(DATA SUPPLIED)
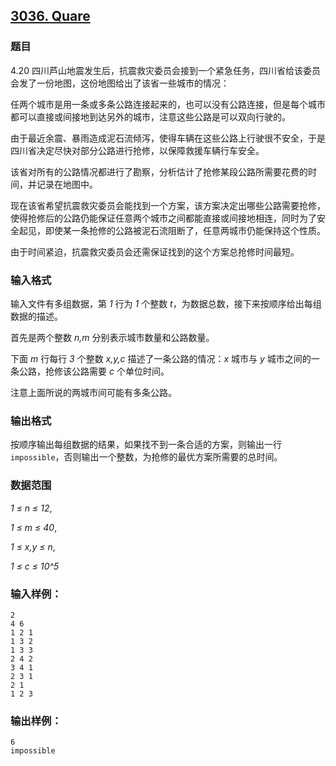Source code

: ## [3036. Quare](https://www.acwing.com/problem/content/3039/)

### 题目

4.20 四川芦山地震发生后，抗震救灾委员会接到一个紧急任务，四川省给该委员会发了一份地图，这份地图给出了该省一些城市的情况：

任两个城市是用一条或多条公路连接起来的，也可以没有公路连接，但是每个城市都可以直接或间接地到达另外的城市，注意这些公路是可以双向行驶的。

由于最近余震、暴雨造成泥石流倾泻，使得车辆在这些公路上行驶很不安全，于是四川省决定尽快对部分公路进行抢修，以保障救援车辆行车安全。

该省对所有的公路情况都进行了勘察，分析估计了抢修某段公路所需要花费的时间，并记录在地图中。

现在该省希望抗震救灾委员会能找到一个方案，该方案决定出哪些公路需要抢修，使得抢修后的公路仍能保证任意两个城市之间都能直接或间接地相连，同时为了安全起见，即使某一条抢修的公路被泥石流阻断了，任意两城市仍能保持这个性质。

由于时间紧迫，抗震救灾委员会还需保证找到的这个方案总抢修时间最短。

### 输入格式

输入文件有多组数据，第 *1* 行为 *1* 个整数 *t*，为数据总数，接下来按顺序给出每组数据的描述。

首先是两个整数 *n,m* 分别表示城市数量和公路数量。

下面 *m* 行每行 *3* 个整数 *x,y,c* 描述了一条公路的情况：*x* 城市与 *y* 城市之间的一条公路，抢修该公路需要 *c* 个单位时间。

注意上面所说的两城市间可能有多条公路。

### 输出格式

按顺序输出每组数据的结果，如果找不到一条合适的方案，则输出一行 `impossible`，否则输出一个整数，为抢修的最优方案所需要的总时间。

### 数据范围

*1 ≤ n ≤ 12*,

*1 ≤ m ≤ 40*,

*1 ≤ x,y ≤ n*,

*1 ≤ c ≤ 10^5*

### 输入样例：

```
2
4 6
1 2 1
1 3 2
1 3 3
2 4 2
3 4 1
2 3 1
2 1
1 2 3
```

### 输出样例：

```
6
impossible
```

(INSTRUCTIONS FOR THE TASK)
The answer must be the full listing above, copied exactly, with no pictures in it.

(OUTPUT)
Source code

: ## [3036. Quare](https://www.acwing.com/problem/content/3039/)

### 题目

4.20 四川芦山地震发生后，抗震救灾委员会接到一个紧急任务，四川省给该委员会发了一份地图，这份地图给出了该省一些城市的情况：

任两个城市是用一条或多条公路连接起来的，也可以没有公路连接，但是每个城市都可以直接或间接地到达另外的城市，注意这些公路是可以双向行驶的。

由于最近余震、暴雨造成泥石流倾泻，使得车辆在这些公路上行驶很不安全，于是四川省决定尽快对部分公路进行抢修，以保障救援车辆行车安全。

该省对所有的公路情况都进行了勘察，分析估计了抢修某段公路所需要花费的时间，并记录在地图中。

现在该省希望抗震救灾委员会能找到一个方案，该方案决定出哪些公路需要抢修，使得抢修后的公路仍能保证任意两个城市之间都能直接或间接地相连，同时为了安全起见，即使某一条抢修的公路被泥石流阻断了，任意两城市仍能保持这个性质。

由于时间紧迫，抗震救灾委员会还需保证找到的这个方案总抢修时间最短。

### 输入格式

输入文件有多组数据，第 *1* 行为 *1* 个整数 *t*，为数据总数，接下来按顺序给出每组数据的描述。

首先是两个整数 *n,m* 分别表示城市数量和公路数量。

下面 *m* 行每行 *3* 个整数 *x,y,c* 描述了一条公路的情况：*x* 城市与 *y* 城市之间的一条公路，抢修该公路需要 *c* 个单位时间。

注意上面所说的两城市间可能有多条公路。

### 输出格式

按顺序输出每组数据的结果，如果找不到一条合适的方案，则输出一行 `impossible`，否则输出一个整数，为抢修的最优方案所需要的总时间。

### 数据范围

*1 ≤ n ≤ 12*,

*1 ≤ m ≤ 40*,

*1 ≤ x,y ≤ n*,

*1 ≤ c ≤ 10^5*

### 输入样例：

```
2
4 6
1 2 1
1 3 2
1 3 3
2 4 2
3 4 1
2 3 1
2 1
1 2 3
```

### 输出样例：

```
6
impossible
```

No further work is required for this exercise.